**Required action**
Filter the entries for the word "Verify". Copy each line that has it.

[Supplied records]

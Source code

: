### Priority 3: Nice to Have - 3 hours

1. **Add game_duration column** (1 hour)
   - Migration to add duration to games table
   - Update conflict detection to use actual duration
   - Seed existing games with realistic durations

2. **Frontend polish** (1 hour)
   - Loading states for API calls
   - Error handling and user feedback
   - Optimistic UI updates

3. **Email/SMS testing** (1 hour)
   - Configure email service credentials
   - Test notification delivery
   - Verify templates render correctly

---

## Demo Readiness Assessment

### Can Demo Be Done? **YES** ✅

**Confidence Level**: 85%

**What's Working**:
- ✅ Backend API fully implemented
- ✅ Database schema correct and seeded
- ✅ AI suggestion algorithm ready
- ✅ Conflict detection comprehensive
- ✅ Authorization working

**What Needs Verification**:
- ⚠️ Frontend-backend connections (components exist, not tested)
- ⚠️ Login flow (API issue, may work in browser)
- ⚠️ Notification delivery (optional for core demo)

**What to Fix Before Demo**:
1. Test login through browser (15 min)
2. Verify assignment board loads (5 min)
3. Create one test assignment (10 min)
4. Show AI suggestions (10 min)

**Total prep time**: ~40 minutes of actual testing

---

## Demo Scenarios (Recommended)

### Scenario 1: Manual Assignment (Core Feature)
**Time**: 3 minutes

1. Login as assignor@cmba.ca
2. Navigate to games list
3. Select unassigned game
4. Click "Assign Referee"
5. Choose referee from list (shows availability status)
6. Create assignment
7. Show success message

[/Supplied records]

**Response to this exercise**
   - Verify templates render correctly
2. Verify assignment board loads (5 min)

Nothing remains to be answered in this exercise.